Stored entries

━━━━━━━━━━━━━━━━

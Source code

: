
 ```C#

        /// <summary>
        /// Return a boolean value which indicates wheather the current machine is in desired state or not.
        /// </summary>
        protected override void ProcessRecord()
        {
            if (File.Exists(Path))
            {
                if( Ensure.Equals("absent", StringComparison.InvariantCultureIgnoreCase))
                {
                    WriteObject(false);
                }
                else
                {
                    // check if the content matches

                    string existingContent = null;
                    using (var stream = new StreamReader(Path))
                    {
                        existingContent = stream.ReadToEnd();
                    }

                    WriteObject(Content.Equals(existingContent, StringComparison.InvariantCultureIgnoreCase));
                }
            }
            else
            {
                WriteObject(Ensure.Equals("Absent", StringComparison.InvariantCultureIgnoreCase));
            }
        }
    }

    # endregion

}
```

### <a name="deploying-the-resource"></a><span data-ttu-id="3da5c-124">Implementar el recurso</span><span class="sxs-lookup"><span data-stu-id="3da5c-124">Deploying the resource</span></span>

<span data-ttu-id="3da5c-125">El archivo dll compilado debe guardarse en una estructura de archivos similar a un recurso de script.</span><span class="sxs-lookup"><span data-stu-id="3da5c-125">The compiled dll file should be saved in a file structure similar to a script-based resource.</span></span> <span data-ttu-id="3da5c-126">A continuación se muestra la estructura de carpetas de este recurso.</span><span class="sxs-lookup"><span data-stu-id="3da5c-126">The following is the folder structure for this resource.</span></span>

━━━━━━━━━━━━━━━━

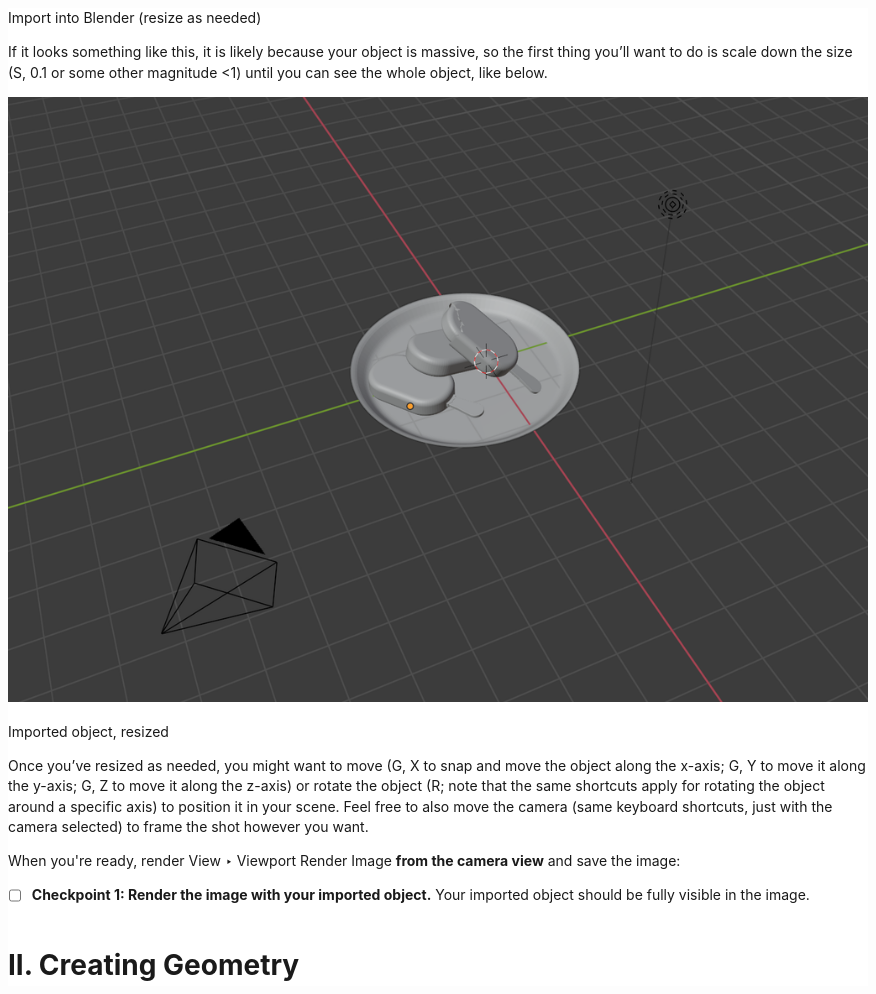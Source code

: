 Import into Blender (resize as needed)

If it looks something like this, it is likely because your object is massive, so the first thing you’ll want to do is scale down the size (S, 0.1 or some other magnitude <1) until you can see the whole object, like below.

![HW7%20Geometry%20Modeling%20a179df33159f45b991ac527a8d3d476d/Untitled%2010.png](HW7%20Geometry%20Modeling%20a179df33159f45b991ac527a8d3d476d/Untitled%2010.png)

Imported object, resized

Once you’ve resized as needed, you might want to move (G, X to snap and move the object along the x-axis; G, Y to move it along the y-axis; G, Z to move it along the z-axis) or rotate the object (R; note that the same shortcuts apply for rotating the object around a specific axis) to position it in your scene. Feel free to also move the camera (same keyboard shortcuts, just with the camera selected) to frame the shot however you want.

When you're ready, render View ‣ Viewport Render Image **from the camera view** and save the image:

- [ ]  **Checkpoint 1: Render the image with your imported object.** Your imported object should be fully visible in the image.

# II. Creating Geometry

━━━━━━━━━━━━━━━━

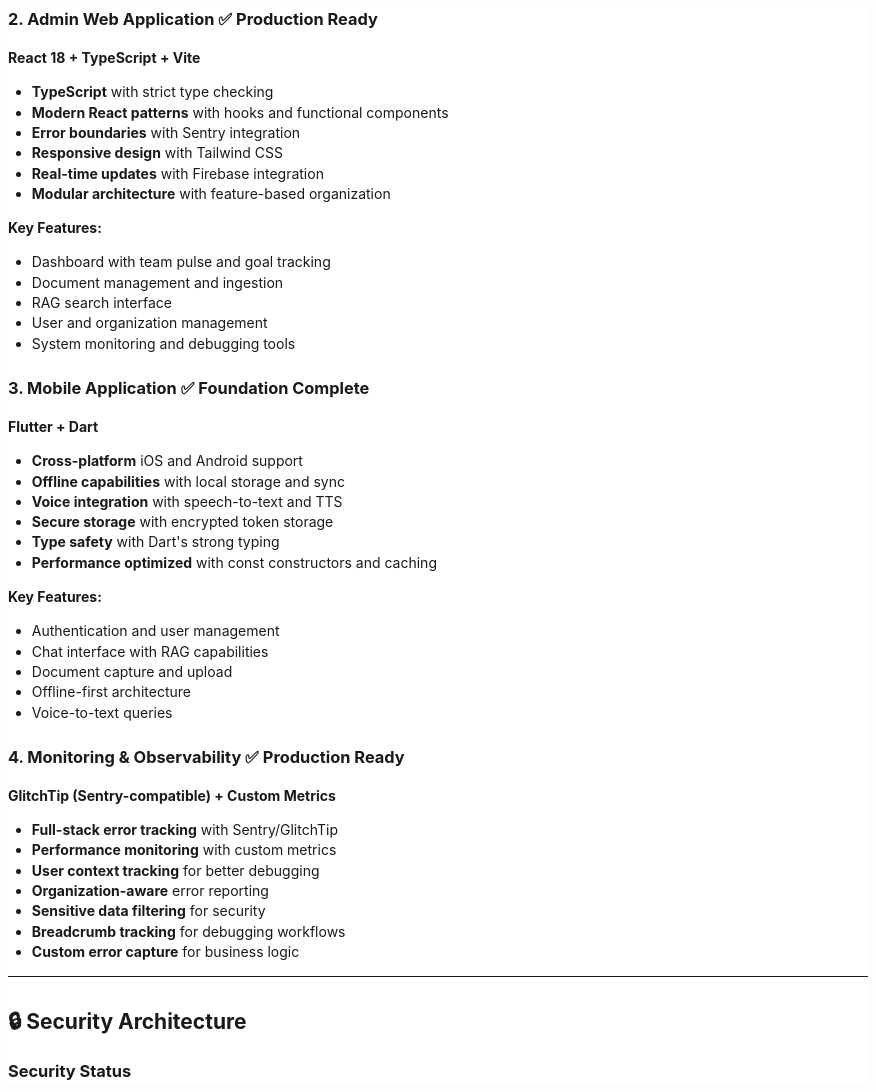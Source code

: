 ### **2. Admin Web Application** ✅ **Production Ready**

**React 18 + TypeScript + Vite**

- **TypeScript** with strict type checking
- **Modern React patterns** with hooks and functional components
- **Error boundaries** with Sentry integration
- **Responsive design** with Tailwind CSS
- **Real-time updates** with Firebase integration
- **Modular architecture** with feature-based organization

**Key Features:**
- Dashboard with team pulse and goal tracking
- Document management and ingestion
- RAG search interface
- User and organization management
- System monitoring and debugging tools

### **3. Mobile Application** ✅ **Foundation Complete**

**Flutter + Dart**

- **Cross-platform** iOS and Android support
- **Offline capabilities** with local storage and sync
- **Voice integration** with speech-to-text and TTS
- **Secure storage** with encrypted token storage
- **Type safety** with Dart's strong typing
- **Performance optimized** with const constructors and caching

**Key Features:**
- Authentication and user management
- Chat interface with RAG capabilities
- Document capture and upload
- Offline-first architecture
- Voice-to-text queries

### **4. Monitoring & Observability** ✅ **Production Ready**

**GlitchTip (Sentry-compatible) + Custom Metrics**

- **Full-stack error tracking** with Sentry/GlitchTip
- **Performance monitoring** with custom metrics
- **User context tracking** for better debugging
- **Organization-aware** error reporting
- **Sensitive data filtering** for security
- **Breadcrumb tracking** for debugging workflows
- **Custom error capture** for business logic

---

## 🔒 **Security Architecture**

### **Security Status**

━━━━━━━━━━━━━━━━

== EXERCISE OBJECTIVE ==
Could you retype exactly the lines above, starting at the line that contains "- **Offline capabilities**" and ending at the line that contains "- Voice-to-text queries", and nothing more?

== SOLVED PROBLEM ==
- **Offline capabilities** with local storage and sync
- **Voice integration** with speech-to-text and TTS
- **Secure storage** with encrypted token storage
- **Type safety** with Dart's strong typing
- **Performance optimized** with const constructors and caching

**Key Features:**
- Authentication and user management
- Chat interface with RAG capabilities
- Document capture and upload
- Offline-first architecture
- Voice-to-text queries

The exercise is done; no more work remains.